Across the world, experts on cardiovascular health and obesity are regularly discussing the urgency regarding the global health epidemic of obesity, considered to be the ‘HIV of our age. The metaphor is eerily accurate; obesity routinely kills millions of people across the world, and costs health institutions billions of dollars—despite its preventability. A 2007 Government Foresight Report estimated that approximately half of the UK population would be obese by 2050, but researchers believe that it might occur even sooner. A report published today by Aetna International, one of the world’s leading health insurance providers, reaffirms the urgency required to limit the global fallout from rising obesity levels.

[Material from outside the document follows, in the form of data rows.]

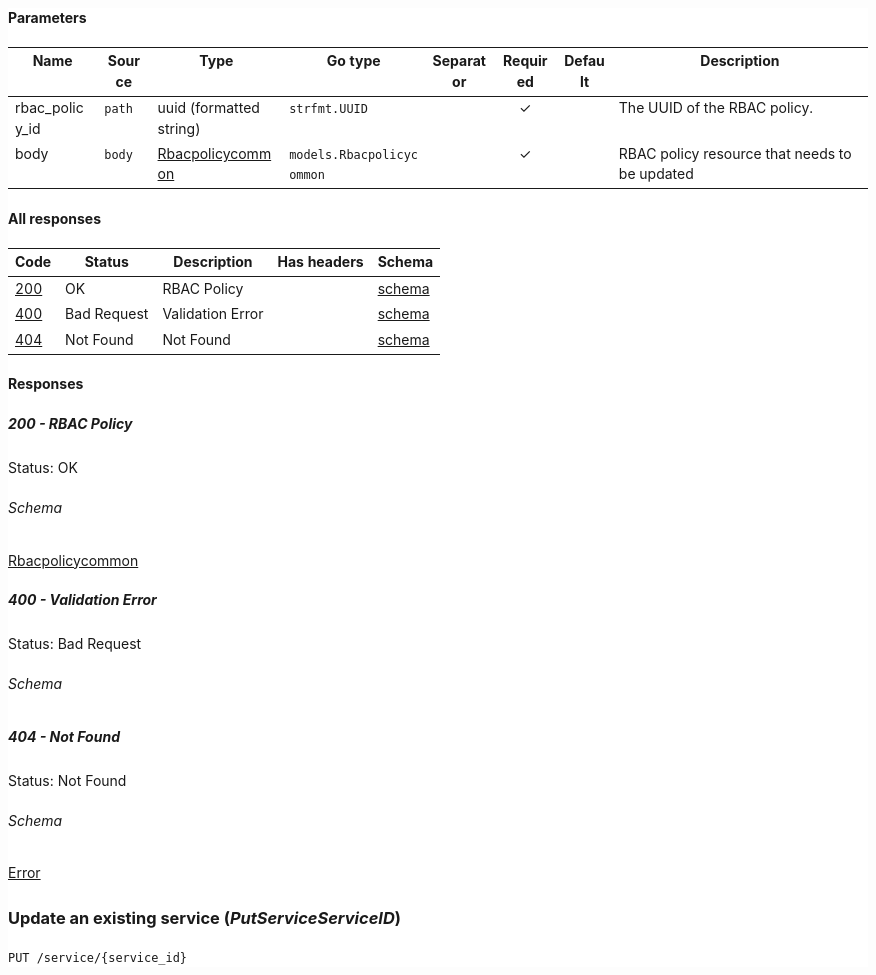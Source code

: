 #### Parameters

| Name | Source | Type | Go type | Separator | Required | Default | Description |
|------|--------|------|---------|-----------| :------: |---------|-------------|
| rbac_policy_id | `path` | uuid (formatted string) | `strfmt.UUID` |  | ✓ |  | The UUID of the RBAC policy. |
| body | `body` | [Rbacpolicycommon](#rbacpolicycommon) | `models.Rbacpolicycommon` | | ✓ | | RBAC policy resource that needs to be updated |

#### All responses
| Code | Status | Description | Has headers | Schema |
|------|--------|-------------|:-----------:|--------|
| [200](#put-rbac-policies-rbac-policy-id-200) | OK | RBAC Policy |  | [schema](#put-rbac-policies-rbac-policy-id-200-schema) |
| [400](#put-rbac-policies-rbac-policy-id-400) | Bad Request | Validation Error |  | [schema](#put-rbac-policies-rbac-policy-id-400-schema) |
| [404](#put-rbac-policies-rbac-policy-id-404) | Not Found | Not Found |  | [schema](#put-rbac-policies-rbac-policy-id-404-schema) |

#### Responses


##### <span id="put-rbac-policies-rbac-policy-id-200"></span> 200 - RBAC Policy
Status: OK

###### <span id="put-rbac-policies-rbac-policy-id-200-schema"></span> Schema
   
  

[Rbacpolicycommon](#rbacpolicycommon)

##### <span id="put-rbac-policies-rbac-policy-id-400"></span> 400 - Validation Error
Status: Bad Request

###### <span id="put-rbac-policies-rbac-policy-id-400-schema"></span> Schema

##### <span id="put-rbac-policies-rbac-policy-id-404"></span> 404 - Not Found
Status: Not Found

###### <span id="put-rbac-policies-rbac-policy-id-404-schema"></span> Schema
   
  

[Error](#error)

### <span id="put-service-service-id"></span> Update an existing service (*PutServiceServiceID*)

```
PUT /service/{service_id}
```
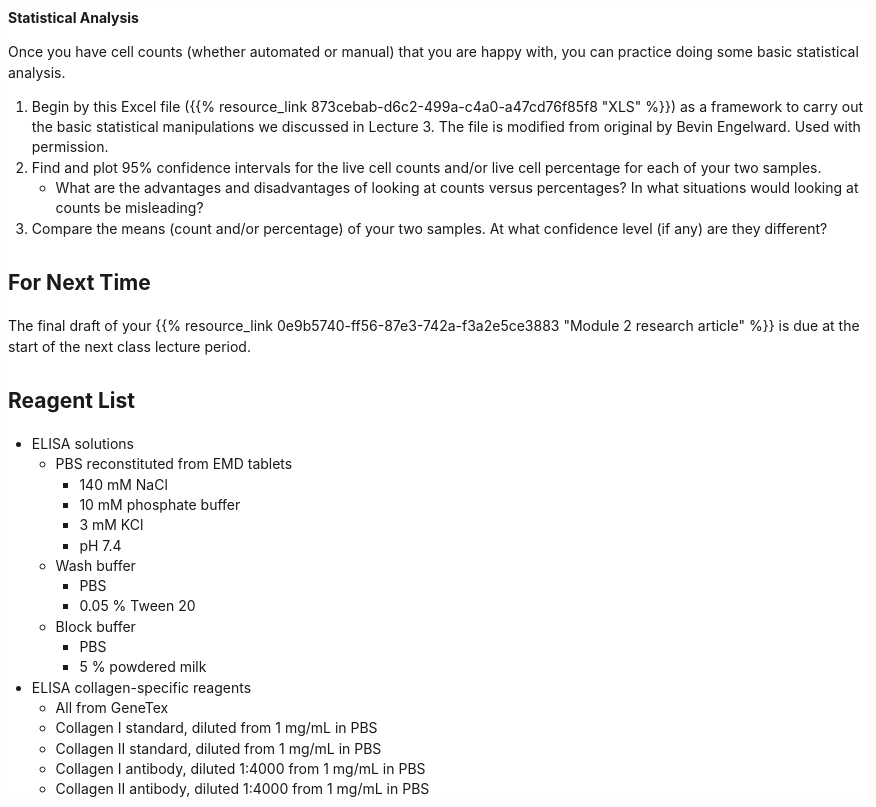 **Statistical Analysis**

Once you have cell counts (whether automated or manual) that you are happy with, you can practice doing some basic statistical analysis.

1.  Begin by this Excel file ({{% resource_link 873cebab-d6c2-499a-c4a0-a47cd76f85f8 "XLS" %}}) as a framework to carry out the basic statistical manipulations we discussed in Lecture 3. The file is modified from original by Bevin Engelward. Used with permission.
2.  Find and plot 95% confidence intervals for the live cell counts and/or live cell percentage for each of your two samples.
    *   What are the advantages and disadvantages of looking at counts versus percentages? In what situations would looking at counts be misleading?
3.  Compare the means (count and/or percentage) of your two samples. At what confidence level (if any) are they different?

For Next Time
-------------

The final draft of your {{% resource_link 0e9b5740-ff56-87e3-742a-f3a2e5ce3883 "Module 2 research article" %}} is due at the start of the next class lecture period.

Reagent List
------------

*   ELISA solutions
    *   PBS reconstituted from EMD tablets
        *   140 mM NaCl
        *   10 mM phosphate buffer
        *   3 mM KCl
        *   pH 7.4
    *   Wash buffer
        *   PBS
        *   0.05 % Tween 20
    *   Block buffer
        *   PBS
        *   5 % powdered milk
*   ELISA collagen-specific reagents
    *   All from GeneTex
    *   Collagen I standard, diluted from 1 mg/mL in PBS
    *   Collagen II standard, diluted from 1 mg/mL in PBS
    *   Collagen I antibody, diluted 1:4000 from 1 mg/mL in PBS
    *   Collagen II antibody, diluted 1:4000 from 1 mg/mL in PBS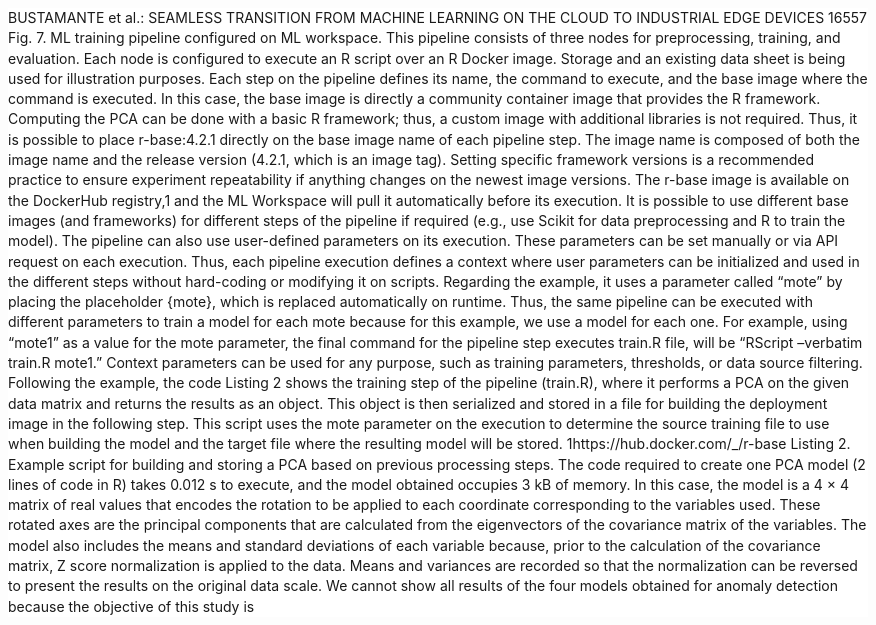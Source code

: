 BUSTAMANTE et al.: SEAMLESS TRANSITION FROM MACHINE LEARNING ON THE CLOUD TO INDUSTRIAL EDGE DEVICES 16557
Fig. 7. ML training pipeline configured on ML workspace. This pipeline consists of three nodes for preprocessing, training, and evaluation. Each node is
configured to execute an R script over an R Docker image.
Storage and an existing data sheet is being used for illustration
purposes.
Each step on the pipeline defines its name, the command to
execute, and the base image where the command is executed.
In this case, the base image is directly a community container
image that provides the R framework. Computing the PCA
can be done with a basic R framework; thus, a custom image
with additional libraries is not required. Thus, it is possible
to place r-base:4.2.1 directly on the base image name of each
pipeline step. The image name is composed of both the image
name and the release version (4.2.1, which is an image tag).
Setting specific framework versions is a recommended practice to ensure experiment repeatability if anything changes on
the newest image versions. The r-base image is available on
the DockerHub registry,1 and the ML Workspace will pull it
automatically before its execution. It is possible to use different base images (and frameworks) for different steps of the
pipeline if required (e.g., use Scikit for data preprocessing and
R to train the model).
The pipeline can also use user-defined parameters on its
execution. These parameters can be set manually or via API
request on each execution. Thus, each pipeline execution
defines a context where user parameters can be initialized and
used in the different steps without hard-coding or modifying it
on scripts. Regarding the example, it uses a parameter called
“mote” by placing the placeholder {mote}, which is replaced
automatically on runtime. Thus, the same pipeline can be executed with different parameters to train a model for each mote
because for this example, we use a model for each one. For
example, using “mote1” as a value for the mote parameter, the
final command for the pipeline step executes train.R file,
will be “RScript –verbatim train.R mote1.” Context parameters can be used for any purpose, such as training parameters,
thresholds, or data source filtering.
Following the example, the code Listing 2 shows the training step of the pipeline (train.R), where it performs a PCA
on the given data matrix and returns the results as an object.
This object is then serialized and stored in a file for building
the deployment image in the following step. This script uses
the mote parameter on the execution to determine the source
training file to use when building the model and the target file
where the resulting model will be stored.
1https://hub.docker.com/_/r-base
Listing 2. Example script for building and storing a PCA based on previous
processing steps.
The code required to create one PCA model (2 lines of
code in R) takes 0.012 s to execute, and the model obtained
occupies 3 kB of memory. In this case, the model is a 4 × 4
matrix of real values that encodes the rotation to be applied
to each coordinate corresponding to the variables used. These
rotated axes are the principal components that are calculated
from the eigenvectors of the covariance matrix of the variables.
The model also includes the means and standard deviations of
each variable because, prior to the calculation of the covariance
matrix, Z score normalization is applied to the data. Means
and variances are recorded so that the normalization can be
reversed to present the results on the original data scale.
We cannot show all results of the four models obtained
for anomaly detection because the objective of this study is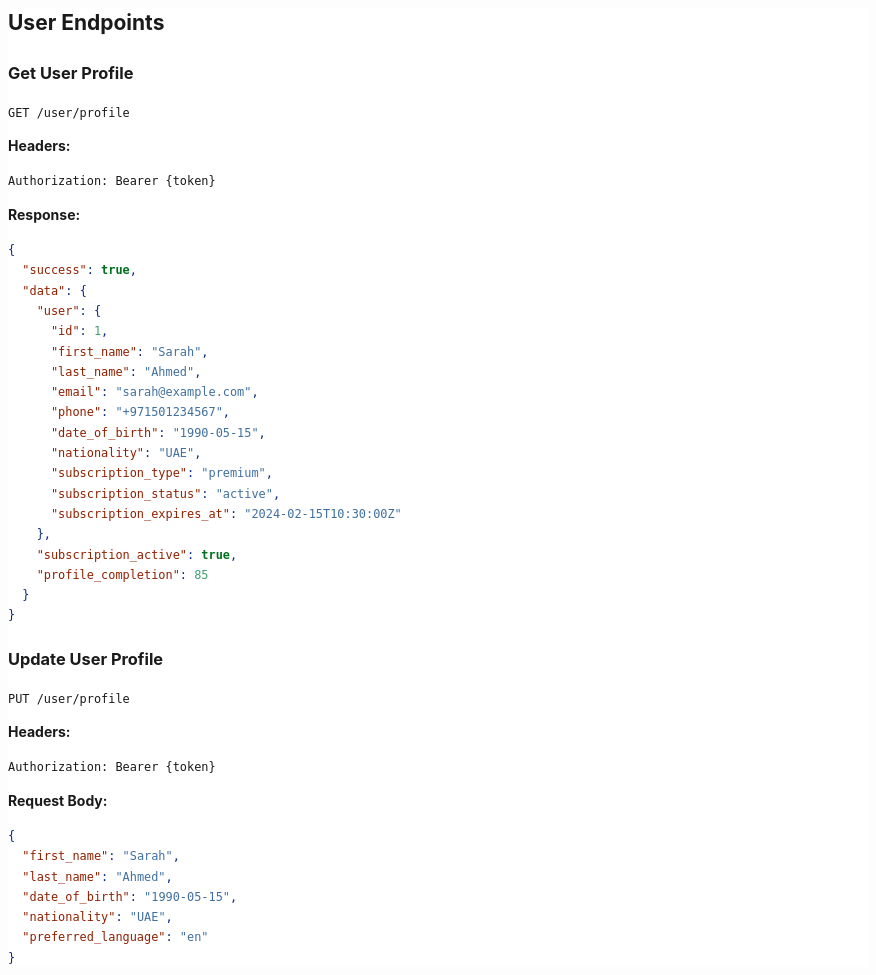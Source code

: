 ## User Endpoints

### Get User Profile

```http
GET /user/profile
```

**Headers:**
```
Authorization: Bearer {token}
```

**Response:**
```json
{
  "success": true,
  "data": {
    "user": {
      "id": 1,
      "first_name": "Sarah",
      "last_name": "Ahmed",
      "email": "sarah@example.com",
      "phone": "+971501234567",
      "date_of_birth": "1990-05-15",
      "nationality": "UAE",
      "subscription_type": "premium",
      "subscription_status": "active",
      "subscription_expires_at": "2024-02-15T10:30:00Z"
    },
    "subscription_active": true,
    "profile_completion": 85
  }
}
```

### Update User Profile

```http
PUT /user/profile
```

**Headers:**
```
Authorization: Bearer {token}
```

**Request Body:**
```json
{
  "first_name": "Sarah",
  "last_name": "Ahmed",
  "date_of_birth": "1990-05-15",
  "nationality": "UAE",
  "preferred_language": "en"
}
```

The report, titled “Globesity: Tackling the world’s obesity pandemic,” calls upon major institutions, governments, food producers, retailers, and insurance companies to collectively combine efforts in order to cooperatively tackle the growing global obesity crisis. Statistics from the World Health Organization indicate that obesity rates have more than doubled since 1980: currently, 13% of adults are classified as obese; nearly 40 meet the criteria for being overweight.

Moreover, a host of studies have found strong correlations between at least 15 cancers and obesity, in addition to an extensive list of severe health problems, including type 2 diabetes, fatty liver disease, arthritis, coronary heart disease, and stroke.

The necessity of education improvement, in order to promote healthy living, is critically pressing—particularly as the obesity pandemic begins to affect increasing numbers of children. Implementation of public education programs would begin to raise awareness, specifically concerning the strong link between obesity and heart disease. The sole way to solve the obesity crisis is through a holistic approach, one that combines health incentives, taxes, and education programs. Studies have confirmed that one of the most effective ways in which to reduce obesity is to clearly communicate information about its direct correlation with health and disease.

Like HIV, obesity has the makings of a ‘public health catastrophe’—one that must be averted at all costs.